11. Nasihat dalam sebuah kisah

10.2K 1.8K 360
                                    

Hanya karena aku memilih diam bukan berarti diriku tidak ingin menyelesaikan masalah. Namun amarah bagiku hanya tak lebih dari sekedar pembuat luka.

"Apa salah dan dosaku sayang, batang suciku kau goyang-goyang. Lihatlah jurus yang kuberikan, batang goyang...batang goyang.."

Gerakan Lila sambil mengepel lantai rumahnya selalu diiringi lagu yang keluar dari mulutnya sendiri. Bagi Ibu muda ini, pekerjaan sebagai ibu rumah tangga sangat tidaklah mudah. Karena itu Lila mencoba menjalaninya dengan perasaan bahagia.

"Hayo.. Anes kenapa sayang? Seksi ya lihat Mama lagi keringetan begini? Duh, itu mah nggak perlu Anes bilang. Papa juga sering ngomong begitu kok," tawa Lila geli.

Aneska dengan mata bulatnya menatap Lila sambil tertawa mengikuti ibunya. Bahkan tanpa ragu Aneska mencoba mengerakan tangannya saat mendengarkan senandung yang Lila lakukan.

"Hahaa.. Anes suka juga lagunya? Nanti Mama puterin buat Anes ya," ucap Lila kembali.

Setelah Lila merasa lantai dalam rumahnya bersih, dia berjalan ke bagian depan teras rumahnya. Niatnya dia ingin mengepel bagian depan rumahnya itu, tetapi ternyata rasa penasarannya lebih menarik perhatian.

Beberapa mobil bagus terlihat terparkir di depan rumah Kiki. Setelah kemarin diperbolehkan pulang dari rumah sakit, tidak ada henti-hentinya keluarga dari Wahid dan Kiki mendatangi rumah mereka.

Bahkan kemarin sore saja, Karim sampai mendumal kesal karena mobilnya tidak bisa masuk ke dalam garasi hanya karena ada mobil lain yang menutupi jalanan depan rumahnya.

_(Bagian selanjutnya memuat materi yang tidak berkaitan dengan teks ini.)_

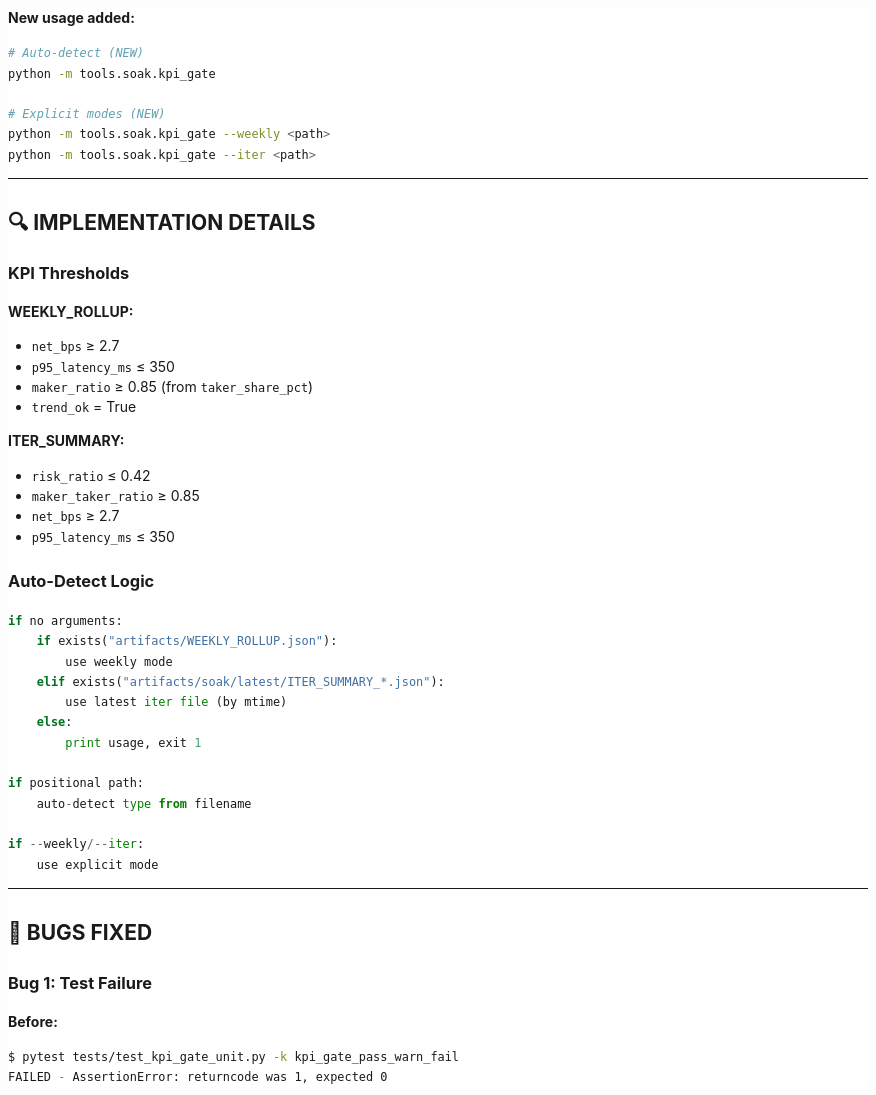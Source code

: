 **New usage added:**
```bash
# Auto-detect (NEW)
python -m tools.soak.kpi_gate

# Explicit modes (NEW)
python -m tools.soak.kpi_gate --weekly <path>
python -m tools.soak.kpi_gate --iter <path>
```

---

## 🔍 IMPLEMENTATION DETAILS

### KPI Thresholds

**WEEKLY_ROLLUP:**
- `net_bps` ≥ 2.7
- `p95_latency_ms` ≤ 350
- `maker_ratio` ≥ 0.85 (from `taker_share_pct`)
- `trend_ok` = True

**ITER_SUMMARY:**
- `risk_ratio` ≤ 0.42
- `maker_taker_ratio` ≥ 0.85
- `net_bps` ≥ 2.7
- `p95_latency_ms` ≤ 350

### Auto-Detect Logic

```python
if no arguments:
    if exists("artifacts/WEEKLY_ROLLUP.json"):
        use weekly mode
    elif exists("artifacts/soak/latest/ITER_SUMMARY_*.json"):
        use latest iter file (by mtime)
    else:
        print usage, exit 1

if positional path:
    auto-detect type from filename
    
if --weekly/--iter:
    use explicit mode
```

---

## 🐛 BUGS FIXED

### Bug 1: Test Failure
**Before:**
```bash
$ pytest tests/test_kpi_gate_unit.py -k kpi_gate_pass_warn_fail
FAILED - AssertionError: returncode was 1, expected 0
```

"Banyak banget ternyata keluarganya," gumam Lila masih mencuri pandang pada sosok laki-laki paruh baya yang kebetulan sedang berdiri di depan rumah Kiki.

Laki-laki itu nampak sibuk dengan ponsel di telinganya. Dari kata yang keluar, Lila bisa mendengar ada kalimat mengenai hasil pemeriksaan Kiki kemarin ini.

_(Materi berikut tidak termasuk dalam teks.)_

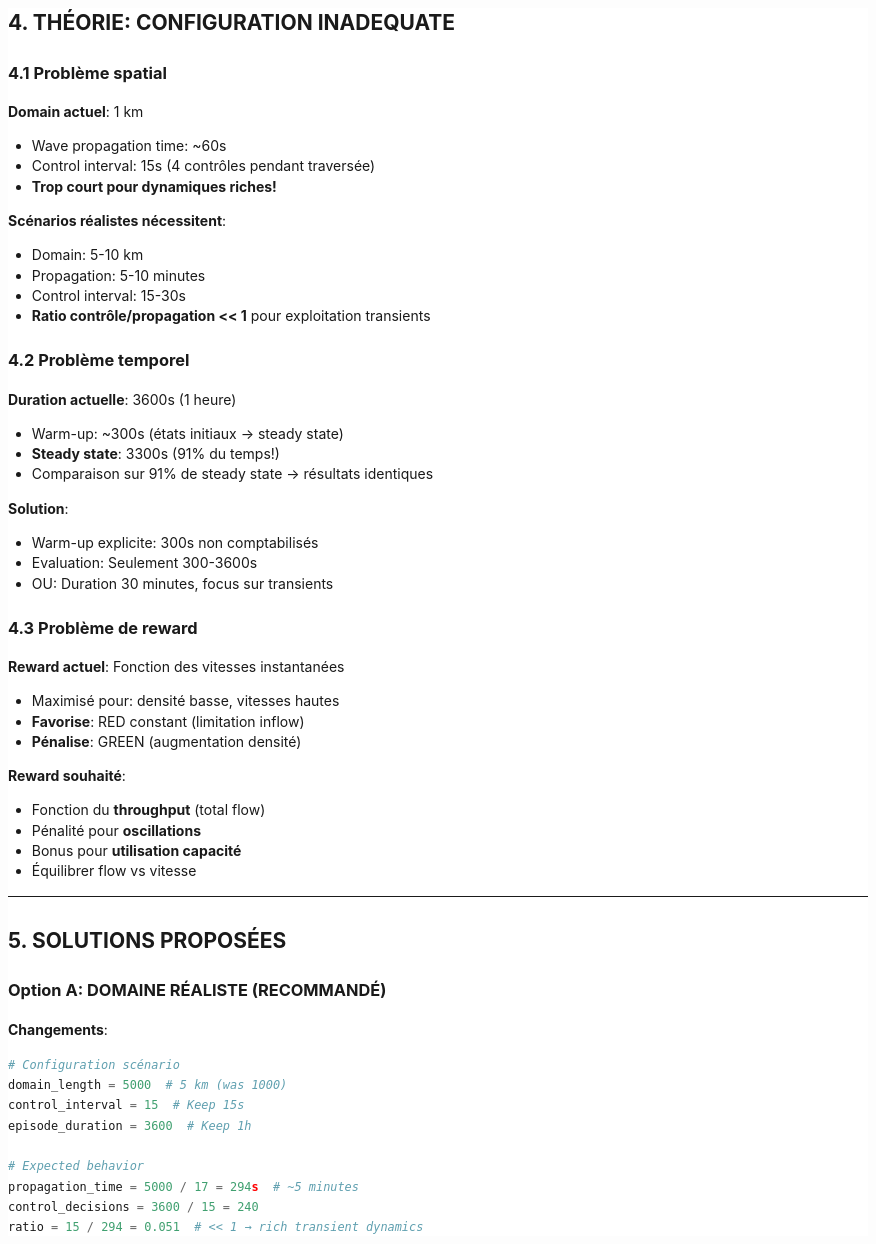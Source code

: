 
## 4. THÉORIE: CONFIGURATION INADEQUATE

### 4.1 Problème spatial

**Domain actuel**: 1 km
- Wave propagation time: ~60s
- Control interval: 15s (4 contrôles pendant traversée)
- **Trop court pour dynamiques riches!**

**Scénarios réalistes nécessitent**:
- Domain: 5-10 km
- Propagation: 5-10 minutes
- Control interval: 15-30s
- **Ratio contrôle/propagation << 1** pour exploitation transients

### 4.2 Problème temporel

**Duration actuelle**: 3600s (1 heure)
- Warm-up: ~300s (états initiaux → steady state)
- **Steady state**: 3300s (91% du temps!)
- Comparaison sur 91% de steady state → résultats identiques

**Solution**:
- Warm-up explicite: 300s non comptabilisés
- Evaluation: Seulement 300-3600s
- OU: Duration 30 minutes, focus sur transients

### 4.3 Problème de reward

**Reward actuel**: Fonction des vitesses instantanées
- Maximisé pour: densité basse, vitesses hautes
- **Favorise**: RED constant (limitation inflow)
- **Pénalise**: GREEN (augmentation densité)

**Reward souhaité**:
- Fonction du **throughput** (total flow)
- Pénalité pour **oscillations**
- Bonus pour **utilisation capacité**
- Équilibrer flow vs vitesse

---

## 5. SOLUTIONS PROPOSÉES

### Option A: DOMAINE RÉALISTE (RECOMMANDÉ)

**Changements**:
```python
# Configuration scénario
domain_length = 5000  # 5 km (was 1000)
control_interval = 15  # Keep 15s
episode_duration = 3600  # Keep 1h

# Expected behavior
propagation_time = 5000 / 17 = 294s  # ~5 minutes
control_decisions = 3600 / 15 = 240
ratio = 15 / 294 = 0.051  # << 1 → rich transient dynamics
```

"Kalau menurut kamu nggak papa, saya percaya sama kamu, Wan. Ini sama saja cucu saya. Cukup 3 kali saya merasakan kehilangan dan merasa gagal menjadi dokter. Jangan sampai kali ini terjadi lagi,"

"...."

"Walau itu semua sudah lama sekali. Tapi yang merasakannya adalah orang terdekat saya. Istri saya, adik saya, dan anak saya. Kali ini saya tidak akan membiarkan terjadi lagi. Karena saya yakin, takdir terjadi tergantung bagaimana kita menjalani semuanya."

"..."

"Iya, seperti itu. Nanti saya hubungi lagi,"

Tanpa sadar mulut Lila terbuka lebar mendengar setiap kalimat yang laki-laki itu katakan. Dia mencoba menduga-duga apa hubungan Kiki dengan laki-laki ini yang terlihat seperti seorang dokter.

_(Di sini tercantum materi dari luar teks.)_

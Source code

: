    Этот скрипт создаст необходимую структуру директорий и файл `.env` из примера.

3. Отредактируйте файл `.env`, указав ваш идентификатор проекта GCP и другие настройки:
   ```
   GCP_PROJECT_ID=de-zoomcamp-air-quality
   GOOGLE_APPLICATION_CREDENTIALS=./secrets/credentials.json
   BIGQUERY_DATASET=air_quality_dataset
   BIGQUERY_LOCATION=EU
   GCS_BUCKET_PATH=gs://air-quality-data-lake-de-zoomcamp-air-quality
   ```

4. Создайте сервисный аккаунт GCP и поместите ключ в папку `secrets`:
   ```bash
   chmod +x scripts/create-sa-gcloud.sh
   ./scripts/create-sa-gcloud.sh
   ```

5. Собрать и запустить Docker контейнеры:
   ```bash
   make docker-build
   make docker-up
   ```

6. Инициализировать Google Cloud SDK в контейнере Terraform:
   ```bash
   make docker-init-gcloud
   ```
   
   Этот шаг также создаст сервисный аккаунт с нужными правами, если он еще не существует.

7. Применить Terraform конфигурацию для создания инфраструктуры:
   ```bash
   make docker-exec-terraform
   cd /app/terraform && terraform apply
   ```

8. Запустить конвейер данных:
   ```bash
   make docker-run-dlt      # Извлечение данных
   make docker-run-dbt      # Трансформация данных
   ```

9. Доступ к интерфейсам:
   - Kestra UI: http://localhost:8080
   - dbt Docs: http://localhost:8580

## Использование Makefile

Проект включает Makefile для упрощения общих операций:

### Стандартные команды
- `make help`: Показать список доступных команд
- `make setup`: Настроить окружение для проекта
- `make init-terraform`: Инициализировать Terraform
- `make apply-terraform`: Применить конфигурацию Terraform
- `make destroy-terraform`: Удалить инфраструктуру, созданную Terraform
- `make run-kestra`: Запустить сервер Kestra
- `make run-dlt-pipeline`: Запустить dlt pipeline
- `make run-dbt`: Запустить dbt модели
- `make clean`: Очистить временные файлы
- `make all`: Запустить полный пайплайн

Ketika laki-laki itu selesai berbicara melalui ponselnya, Lila hampir saja menjerit malu karena dirinya ketahuan sedang memata-matai orang itu.

"Assalamu'alaikum," sapa laki-laki itu sambil menundukkan kepala.

Beberapa detik dia menunggu balasan salam dari Lila, namun sayangnya tidak ada satupun kata yang keluar dari bibir Lila.

Lila sudah terlalu terpukau dengan wajahnya yang terbilang begitu rupawan meski usianya tidak lagi muda. Belum lagi pembawaan diri laki-laki itu luar biasa memikat. Entah mengapa Lila merasa menyesal karena terburu-buru menerima Karim menjadi suaminya. Jika sebelumnya dia lebih dulu melihat laki-laki ini, sudah pasti Lila akan bersedia dijadikan istrinya. Sekalipun menjadi yang kedua.

Sekilas senyum terbit di bibir tipis itu. Membuat Lila semakin terhipnotis sampai tubuh laki-laki itu menghilang memasuki rumah.

Saat Lila tersadar, hatinya terasa begitu berbunga-bunga. Perasaan yang muncul di hatinya mulai Lila pertanyakan. Apakah ini cinta atau hanya sekedar kagum belaka?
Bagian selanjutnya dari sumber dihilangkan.